Il greggio del Mare del Nord si può caricare facilmente a bordo di petroliere e comunque la consegna fisica non è nemmeno indispensabile perché alla scadenza del future si può regolare la posizione in denaro. Molti operatori sono sconcertati di fronte alla violenza dei ribassi, vista l’assenza di sviluppi rilevanti sul mercato. C’è il sospetto di speculazioni sugli stoccaggi: mani forti che controllano lo spazio residuo nelle cisterne, soprattutto a Cushing, il punto di consegna del Wti, dove la capacità residua è poca ma non ancora inesistente.

Di certo è anomala – e degna di attenzione da parte dei regolatori – anche la presenza ingombrante di Etf come lo US Oil Fund, che ora è passato sul Wti di giugno, di cui controlla il 27% delle posizioni aperte. Martedì 21 l’Etf è stato brevemente sospeso al Nyse dopo che la Sec ha congelato la richiesta di emettere nuove quote: di fatto ora è un fondo chiuso. E rischia di saltare, avverte Eric Balchunas, analista di Bloomberg Intelligence, se il prezzo del Wti di giugno o di luglio finissero sotto zero prima del 5 maggio, quando il fondo ricomincerà il rolling, per spostarsi su scadenze successive.
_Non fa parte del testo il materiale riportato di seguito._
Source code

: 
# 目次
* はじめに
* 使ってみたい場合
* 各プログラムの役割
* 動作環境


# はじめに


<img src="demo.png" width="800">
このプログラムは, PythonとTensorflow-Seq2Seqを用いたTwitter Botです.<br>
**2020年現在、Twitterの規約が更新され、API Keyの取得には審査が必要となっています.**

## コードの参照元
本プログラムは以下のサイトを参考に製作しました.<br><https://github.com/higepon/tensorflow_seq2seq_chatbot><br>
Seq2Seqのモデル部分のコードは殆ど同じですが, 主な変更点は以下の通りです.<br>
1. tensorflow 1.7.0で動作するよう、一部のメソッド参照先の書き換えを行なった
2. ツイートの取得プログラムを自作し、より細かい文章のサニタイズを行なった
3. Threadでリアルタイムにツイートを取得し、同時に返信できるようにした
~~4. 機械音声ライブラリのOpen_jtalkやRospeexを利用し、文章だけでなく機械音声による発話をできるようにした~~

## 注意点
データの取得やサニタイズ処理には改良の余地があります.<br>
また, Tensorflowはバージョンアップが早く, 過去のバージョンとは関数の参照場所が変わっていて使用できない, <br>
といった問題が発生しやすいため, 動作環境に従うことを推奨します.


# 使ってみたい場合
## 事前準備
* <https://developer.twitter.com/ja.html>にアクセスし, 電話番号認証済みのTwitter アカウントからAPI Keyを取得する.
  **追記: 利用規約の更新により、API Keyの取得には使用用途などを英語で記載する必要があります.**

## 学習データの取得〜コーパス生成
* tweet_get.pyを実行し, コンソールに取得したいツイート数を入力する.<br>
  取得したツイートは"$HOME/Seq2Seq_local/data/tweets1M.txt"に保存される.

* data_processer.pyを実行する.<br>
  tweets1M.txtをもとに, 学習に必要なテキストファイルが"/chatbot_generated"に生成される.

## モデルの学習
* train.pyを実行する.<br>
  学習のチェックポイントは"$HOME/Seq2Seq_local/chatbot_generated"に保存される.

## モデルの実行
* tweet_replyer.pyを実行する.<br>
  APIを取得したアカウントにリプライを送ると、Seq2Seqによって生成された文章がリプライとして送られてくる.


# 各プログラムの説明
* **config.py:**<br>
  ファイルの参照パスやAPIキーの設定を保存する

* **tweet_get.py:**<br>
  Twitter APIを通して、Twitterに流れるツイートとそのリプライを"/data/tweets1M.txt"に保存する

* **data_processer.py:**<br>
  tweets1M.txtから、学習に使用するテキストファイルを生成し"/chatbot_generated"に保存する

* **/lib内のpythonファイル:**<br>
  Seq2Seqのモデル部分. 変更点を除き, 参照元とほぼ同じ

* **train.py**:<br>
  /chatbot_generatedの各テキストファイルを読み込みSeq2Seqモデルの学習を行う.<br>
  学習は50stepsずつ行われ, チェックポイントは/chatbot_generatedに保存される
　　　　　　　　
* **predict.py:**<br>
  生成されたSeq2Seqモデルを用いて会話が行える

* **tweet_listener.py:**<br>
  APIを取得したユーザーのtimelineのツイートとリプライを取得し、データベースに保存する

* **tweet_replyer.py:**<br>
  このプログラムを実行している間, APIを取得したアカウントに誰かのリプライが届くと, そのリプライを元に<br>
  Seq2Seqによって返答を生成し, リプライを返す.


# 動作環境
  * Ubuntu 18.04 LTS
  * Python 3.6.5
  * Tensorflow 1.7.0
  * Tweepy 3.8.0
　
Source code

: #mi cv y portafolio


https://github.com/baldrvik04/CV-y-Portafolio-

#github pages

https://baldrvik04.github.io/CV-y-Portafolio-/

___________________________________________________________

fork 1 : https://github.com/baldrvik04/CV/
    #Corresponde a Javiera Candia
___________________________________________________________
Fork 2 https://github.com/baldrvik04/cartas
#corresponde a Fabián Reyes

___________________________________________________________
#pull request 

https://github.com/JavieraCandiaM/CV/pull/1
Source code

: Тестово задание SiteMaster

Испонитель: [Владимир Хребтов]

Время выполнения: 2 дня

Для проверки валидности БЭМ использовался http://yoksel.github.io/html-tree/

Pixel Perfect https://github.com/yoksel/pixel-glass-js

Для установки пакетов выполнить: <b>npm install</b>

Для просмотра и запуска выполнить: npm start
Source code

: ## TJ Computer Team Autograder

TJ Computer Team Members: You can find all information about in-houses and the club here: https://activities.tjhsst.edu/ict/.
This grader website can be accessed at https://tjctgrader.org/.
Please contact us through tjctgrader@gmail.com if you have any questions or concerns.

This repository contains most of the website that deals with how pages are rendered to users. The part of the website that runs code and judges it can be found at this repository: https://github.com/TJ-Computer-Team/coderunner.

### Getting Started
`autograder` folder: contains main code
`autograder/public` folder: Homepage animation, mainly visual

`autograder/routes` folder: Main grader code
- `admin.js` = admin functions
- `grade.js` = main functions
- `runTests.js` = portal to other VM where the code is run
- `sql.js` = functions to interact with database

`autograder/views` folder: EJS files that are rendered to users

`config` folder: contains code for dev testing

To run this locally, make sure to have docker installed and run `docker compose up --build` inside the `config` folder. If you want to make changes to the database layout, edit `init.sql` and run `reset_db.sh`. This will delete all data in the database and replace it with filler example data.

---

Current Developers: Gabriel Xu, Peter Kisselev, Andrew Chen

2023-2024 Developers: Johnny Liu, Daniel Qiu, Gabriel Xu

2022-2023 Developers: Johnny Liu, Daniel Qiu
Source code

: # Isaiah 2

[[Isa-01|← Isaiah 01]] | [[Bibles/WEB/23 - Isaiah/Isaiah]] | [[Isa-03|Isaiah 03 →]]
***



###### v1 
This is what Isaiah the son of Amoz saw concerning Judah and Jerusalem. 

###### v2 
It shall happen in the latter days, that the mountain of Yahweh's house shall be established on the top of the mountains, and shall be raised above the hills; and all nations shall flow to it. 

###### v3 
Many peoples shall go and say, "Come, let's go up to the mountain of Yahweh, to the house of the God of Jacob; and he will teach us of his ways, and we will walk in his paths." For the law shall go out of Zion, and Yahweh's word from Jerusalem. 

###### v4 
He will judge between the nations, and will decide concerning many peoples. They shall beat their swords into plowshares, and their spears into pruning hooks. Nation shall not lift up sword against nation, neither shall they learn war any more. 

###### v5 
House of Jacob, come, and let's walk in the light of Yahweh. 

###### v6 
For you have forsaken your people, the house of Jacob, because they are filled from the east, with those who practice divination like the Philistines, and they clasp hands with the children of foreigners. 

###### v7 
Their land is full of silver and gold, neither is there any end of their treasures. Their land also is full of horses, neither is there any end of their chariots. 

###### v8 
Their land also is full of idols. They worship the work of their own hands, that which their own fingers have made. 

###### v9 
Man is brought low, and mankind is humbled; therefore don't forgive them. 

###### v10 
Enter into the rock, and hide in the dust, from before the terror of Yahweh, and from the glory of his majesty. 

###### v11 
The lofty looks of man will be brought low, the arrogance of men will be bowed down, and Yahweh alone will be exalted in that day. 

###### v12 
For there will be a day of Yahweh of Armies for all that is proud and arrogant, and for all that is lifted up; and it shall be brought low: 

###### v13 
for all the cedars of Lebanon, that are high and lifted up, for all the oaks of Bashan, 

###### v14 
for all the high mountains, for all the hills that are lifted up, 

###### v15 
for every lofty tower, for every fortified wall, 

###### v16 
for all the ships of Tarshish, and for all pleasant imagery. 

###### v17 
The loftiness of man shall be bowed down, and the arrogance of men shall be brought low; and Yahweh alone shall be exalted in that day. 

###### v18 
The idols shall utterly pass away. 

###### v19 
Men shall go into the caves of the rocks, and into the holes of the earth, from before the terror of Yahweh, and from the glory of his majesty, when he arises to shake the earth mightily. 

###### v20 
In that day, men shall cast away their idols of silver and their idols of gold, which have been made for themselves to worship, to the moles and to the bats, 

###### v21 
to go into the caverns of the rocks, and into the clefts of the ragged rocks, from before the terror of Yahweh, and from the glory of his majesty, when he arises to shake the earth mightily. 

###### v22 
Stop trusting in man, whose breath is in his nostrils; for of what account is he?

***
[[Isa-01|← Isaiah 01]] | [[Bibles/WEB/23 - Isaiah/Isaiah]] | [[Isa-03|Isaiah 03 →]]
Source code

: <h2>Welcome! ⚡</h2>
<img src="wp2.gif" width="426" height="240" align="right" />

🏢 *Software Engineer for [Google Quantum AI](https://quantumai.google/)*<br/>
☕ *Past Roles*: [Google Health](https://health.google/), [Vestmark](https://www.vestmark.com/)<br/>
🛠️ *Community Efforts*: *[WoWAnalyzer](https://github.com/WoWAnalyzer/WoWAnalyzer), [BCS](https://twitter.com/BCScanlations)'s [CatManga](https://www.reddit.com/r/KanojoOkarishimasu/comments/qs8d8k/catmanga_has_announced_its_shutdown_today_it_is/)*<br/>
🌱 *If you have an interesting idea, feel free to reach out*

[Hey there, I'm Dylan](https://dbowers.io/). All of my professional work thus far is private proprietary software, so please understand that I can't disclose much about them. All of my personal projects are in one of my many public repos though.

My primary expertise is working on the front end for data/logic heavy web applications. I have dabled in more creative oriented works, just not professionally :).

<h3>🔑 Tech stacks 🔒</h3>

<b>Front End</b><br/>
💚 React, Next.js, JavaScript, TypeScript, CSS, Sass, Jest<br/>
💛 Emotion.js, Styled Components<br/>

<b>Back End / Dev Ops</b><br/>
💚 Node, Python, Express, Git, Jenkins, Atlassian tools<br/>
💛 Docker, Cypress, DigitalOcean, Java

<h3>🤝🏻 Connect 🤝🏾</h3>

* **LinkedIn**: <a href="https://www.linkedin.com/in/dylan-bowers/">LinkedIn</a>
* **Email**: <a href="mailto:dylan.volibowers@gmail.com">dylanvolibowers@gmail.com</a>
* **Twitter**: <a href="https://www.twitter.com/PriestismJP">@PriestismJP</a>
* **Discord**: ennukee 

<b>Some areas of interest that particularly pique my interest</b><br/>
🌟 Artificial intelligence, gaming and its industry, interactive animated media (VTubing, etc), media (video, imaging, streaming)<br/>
Al netto di tutte le storture del mercato, è comunque innegabile che i fondamentali del petrolio siano ormai in condizioni disastrose, tanto che forse si è davvero arrivati al redde rationem: consumi troppo bassi e lontani dal riprendersi, offerta in calo ma tuttora troppo abbondante, benché i prezzi siano ormai intollerabili per qualunque compagnia. Il crollo sotto zero del Wti di lunedì 20 ha trascinato in negativo il valore di tutti i greggi estratti negli Stati Uniti – non solo lo shale oil, ma anche quelli convenzionali – e con il Brent che scambia a meno di 20 dollari il contagio dei prezzi negativi minaccia di estendersi anche fuori dal Nord America.

Per i produttori è allarme rosso, anche se la Casa Bianca e il Cremlino – adottando la stessa linea – hanno liquidato l’ultimo affondo del mercato come frutto di speculazioni di breve termine. «È una roba finanziaria e finirà tra poco», ha assicurato il presidente Usa Donald Trump, tornando però alla carica poche ore dopo con la proposta di aiuti di Stato alle compagnie petrolifere americane. Anche per il portavoce del Cremlino Dmitry Peskov «il pandemonio con i futures è assolutamente speculativo e non c’è bisogno di dipingerlo con tinte apocalittiche». Ma intanto Mosca avrebbe ordinato ai produttori locali di organizzarsi per ridurre del 20% le estrazioni di greggio, secondo fonti Reuters.

Nell’Opec Plus si stanno intanto levando numerose (ma per ora inascoltate) voci a favore di un anticipo dei tagli rispetto al 1° maggio: ieri i ministri di alcuni Paesi «hanno tenuto una teleconferenza informale per confrontarsi sull’attuale drammatica situazione», ha fatto sapere l’Opec. Tra gli outsider si è invece rifatta viva la Norvegia: Oslo deciderà «presto» sul suo contributo ai tagli, ha dichiarato la ministra Tina Bru.